**HOW TO COMPLETE THIS TASK**
Please quote exactly the lines below from the line containing "to build the" to the line containing "To get more", both lines included, and nothing else.

**RECORDS SHOWN**

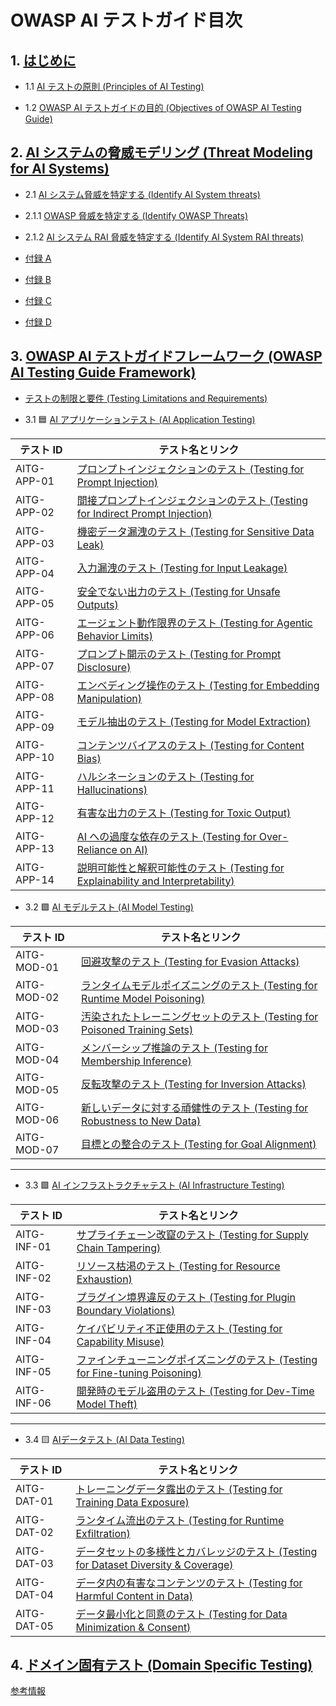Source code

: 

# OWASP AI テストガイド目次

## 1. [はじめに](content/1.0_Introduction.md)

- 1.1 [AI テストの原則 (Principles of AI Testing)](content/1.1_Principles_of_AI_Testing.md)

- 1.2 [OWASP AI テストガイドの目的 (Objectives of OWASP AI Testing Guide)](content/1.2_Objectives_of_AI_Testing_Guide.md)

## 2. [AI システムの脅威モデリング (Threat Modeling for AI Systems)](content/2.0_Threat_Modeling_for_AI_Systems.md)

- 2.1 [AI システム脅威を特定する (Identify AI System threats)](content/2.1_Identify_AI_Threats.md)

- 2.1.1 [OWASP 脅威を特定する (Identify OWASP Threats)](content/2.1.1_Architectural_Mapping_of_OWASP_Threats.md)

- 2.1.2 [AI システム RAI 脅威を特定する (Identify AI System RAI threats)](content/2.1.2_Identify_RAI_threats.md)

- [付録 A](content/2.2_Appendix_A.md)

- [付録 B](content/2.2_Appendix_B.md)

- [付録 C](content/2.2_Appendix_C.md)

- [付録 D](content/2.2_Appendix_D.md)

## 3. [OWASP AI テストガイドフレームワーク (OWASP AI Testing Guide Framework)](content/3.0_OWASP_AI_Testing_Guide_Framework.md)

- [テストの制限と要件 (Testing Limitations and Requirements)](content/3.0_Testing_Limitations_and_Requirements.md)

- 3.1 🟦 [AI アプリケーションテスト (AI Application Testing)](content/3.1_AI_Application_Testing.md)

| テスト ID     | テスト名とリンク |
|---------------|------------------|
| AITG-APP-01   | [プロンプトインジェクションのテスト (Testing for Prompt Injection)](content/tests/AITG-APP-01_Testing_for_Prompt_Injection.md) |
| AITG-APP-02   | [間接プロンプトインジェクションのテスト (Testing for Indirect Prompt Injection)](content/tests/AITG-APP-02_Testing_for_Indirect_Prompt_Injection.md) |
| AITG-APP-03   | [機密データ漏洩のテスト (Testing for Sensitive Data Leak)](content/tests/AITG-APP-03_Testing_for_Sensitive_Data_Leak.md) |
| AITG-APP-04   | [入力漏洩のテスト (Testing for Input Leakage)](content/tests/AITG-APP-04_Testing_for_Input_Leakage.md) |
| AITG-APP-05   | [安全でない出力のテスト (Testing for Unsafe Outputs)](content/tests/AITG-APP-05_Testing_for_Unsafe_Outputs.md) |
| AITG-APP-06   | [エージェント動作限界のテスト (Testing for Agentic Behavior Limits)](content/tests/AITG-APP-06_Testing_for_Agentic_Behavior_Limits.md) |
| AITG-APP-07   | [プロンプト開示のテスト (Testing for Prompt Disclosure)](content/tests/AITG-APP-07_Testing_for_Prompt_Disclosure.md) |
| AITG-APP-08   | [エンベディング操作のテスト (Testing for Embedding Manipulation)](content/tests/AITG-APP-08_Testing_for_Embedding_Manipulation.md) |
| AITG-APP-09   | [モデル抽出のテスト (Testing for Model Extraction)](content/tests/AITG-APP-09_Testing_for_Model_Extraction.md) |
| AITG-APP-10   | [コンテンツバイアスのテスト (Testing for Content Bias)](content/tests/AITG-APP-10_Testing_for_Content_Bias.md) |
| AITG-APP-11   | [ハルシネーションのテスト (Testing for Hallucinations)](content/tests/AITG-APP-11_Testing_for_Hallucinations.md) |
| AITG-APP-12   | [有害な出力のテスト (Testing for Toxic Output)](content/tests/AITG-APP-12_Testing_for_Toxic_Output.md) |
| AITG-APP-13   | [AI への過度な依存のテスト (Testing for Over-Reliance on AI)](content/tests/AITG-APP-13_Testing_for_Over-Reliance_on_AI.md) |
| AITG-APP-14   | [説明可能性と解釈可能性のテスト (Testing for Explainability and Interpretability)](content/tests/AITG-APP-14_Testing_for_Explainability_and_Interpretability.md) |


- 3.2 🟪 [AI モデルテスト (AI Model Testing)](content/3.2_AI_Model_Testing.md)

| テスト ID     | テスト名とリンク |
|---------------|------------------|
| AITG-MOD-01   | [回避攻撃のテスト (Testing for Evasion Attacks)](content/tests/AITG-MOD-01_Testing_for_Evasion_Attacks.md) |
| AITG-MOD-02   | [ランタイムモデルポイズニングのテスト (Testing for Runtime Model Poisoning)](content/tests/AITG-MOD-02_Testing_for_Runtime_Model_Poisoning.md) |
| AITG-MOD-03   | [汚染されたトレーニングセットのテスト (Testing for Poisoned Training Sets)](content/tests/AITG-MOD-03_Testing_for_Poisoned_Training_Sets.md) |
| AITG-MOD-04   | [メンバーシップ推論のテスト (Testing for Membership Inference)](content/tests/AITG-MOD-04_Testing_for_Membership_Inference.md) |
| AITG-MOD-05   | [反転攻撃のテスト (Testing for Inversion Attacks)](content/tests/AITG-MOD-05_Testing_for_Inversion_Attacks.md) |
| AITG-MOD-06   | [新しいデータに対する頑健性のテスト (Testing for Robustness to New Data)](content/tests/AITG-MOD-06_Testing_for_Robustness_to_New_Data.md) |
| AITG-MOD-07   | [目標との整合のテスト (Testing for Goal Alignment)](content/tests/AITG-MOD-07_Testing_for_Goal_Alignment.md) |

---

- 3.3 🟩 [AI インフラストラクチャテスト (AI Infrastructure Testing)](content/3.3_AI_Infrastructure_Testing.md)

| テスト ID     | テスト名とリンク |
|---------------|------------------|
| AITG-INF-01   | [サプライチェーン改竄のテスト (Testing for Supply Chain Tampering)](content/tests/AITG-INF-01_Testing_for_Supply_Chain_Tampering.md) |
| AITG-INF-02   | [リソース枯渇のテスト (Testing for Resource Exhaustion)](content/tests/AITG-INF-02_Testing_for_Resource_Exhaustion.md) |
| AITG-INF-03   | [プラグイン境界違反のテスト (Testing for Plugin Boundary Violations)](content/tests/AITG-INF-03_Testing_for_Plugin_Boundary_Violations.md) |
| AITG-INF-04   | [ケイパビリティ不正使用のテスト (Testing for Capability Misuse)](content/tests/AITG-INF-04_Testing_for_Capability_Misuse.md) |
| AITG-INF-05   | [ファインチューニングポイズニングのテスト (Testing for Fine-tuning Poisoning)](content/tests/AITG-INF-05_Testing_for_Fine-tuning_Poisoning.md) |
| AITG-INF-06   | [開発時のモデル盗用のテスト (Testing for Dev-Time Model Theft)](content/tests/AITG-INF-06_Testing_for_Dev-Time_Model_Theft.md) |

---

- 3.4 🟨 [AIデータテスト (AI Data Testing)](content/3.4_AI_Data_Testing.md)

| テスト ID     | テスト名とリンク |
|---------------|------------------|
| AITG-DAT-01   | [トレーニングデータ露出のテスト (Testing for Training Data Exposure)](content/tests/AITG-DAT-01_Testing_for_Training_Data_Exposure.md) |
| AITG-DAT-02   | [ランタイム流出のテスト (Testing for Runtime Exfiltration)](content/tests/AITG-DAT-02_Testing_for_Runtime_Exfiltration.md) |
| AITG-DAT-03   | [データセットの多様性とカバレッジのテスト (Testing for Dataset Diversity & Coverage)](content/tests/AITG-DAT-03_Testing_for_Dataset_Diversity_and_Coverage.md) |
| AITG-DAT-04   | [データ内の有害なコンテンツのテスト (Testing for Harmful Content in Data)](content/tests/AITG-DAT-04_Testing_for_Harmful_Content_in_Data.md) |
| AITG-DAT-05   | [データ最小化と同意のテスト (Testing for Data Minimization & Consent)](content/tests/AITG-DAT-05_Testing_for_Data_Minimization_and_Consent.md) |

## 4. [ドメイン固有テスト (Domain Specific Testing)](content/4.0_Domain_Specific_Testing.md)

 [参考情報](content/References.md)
---
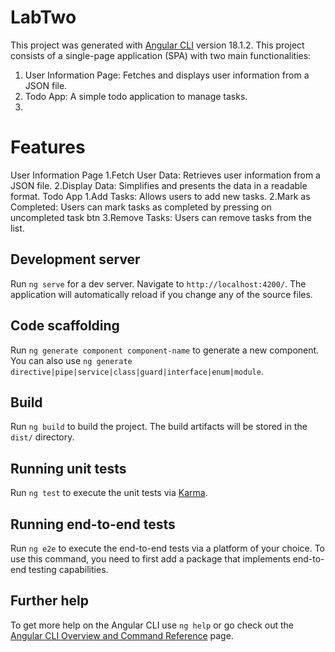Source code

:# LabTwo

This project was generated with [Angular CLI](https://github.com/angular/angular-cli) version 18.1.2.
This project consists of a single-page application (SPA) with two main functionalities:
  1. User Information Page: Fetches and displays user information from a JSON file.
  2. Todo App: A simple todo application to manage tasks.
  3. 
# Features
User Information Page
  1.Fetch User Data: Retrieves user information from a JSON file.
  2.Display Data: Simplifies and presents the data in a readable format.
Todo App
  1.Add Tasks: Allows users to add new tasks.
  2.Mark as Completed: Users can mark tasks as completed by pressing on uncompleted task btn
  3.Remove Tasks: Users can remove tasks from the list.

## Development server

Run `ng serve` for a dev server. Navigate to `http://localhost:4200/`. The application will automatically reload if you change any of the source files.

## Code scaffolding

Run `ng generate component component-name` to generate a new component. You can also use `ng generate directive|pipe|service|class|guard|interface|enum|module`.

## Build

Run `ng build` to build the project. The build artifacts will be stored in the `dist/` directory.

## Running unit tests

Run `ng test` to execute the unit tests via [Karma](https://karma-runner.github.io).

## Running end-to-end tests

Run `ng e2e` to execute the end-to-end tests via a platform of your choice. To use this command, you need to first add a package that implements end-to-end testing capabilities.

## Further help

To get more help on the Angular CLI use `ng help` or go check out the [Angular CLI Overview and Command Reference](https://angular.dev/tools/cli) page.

**TASK RESULT**
Run `ng build` to build the project. The build artifacts will be stored in the `dist/` directory.

## Running unit tests

Run `ng test` to execute the unit tests via [Karma](https://karma-runner.github.io).

## Running end-to-end tests

Run `ng e2e` to execute the end-to-end tests via a platform of your choice. To use this command, you need to first add a package that implements end-to-end testing capabilities.

## Further help

To get more help on the Angular CLI use `ng help` or go check out the [Angular CLI Overview and Command Reference](https://angular.dev/tools/cli) page.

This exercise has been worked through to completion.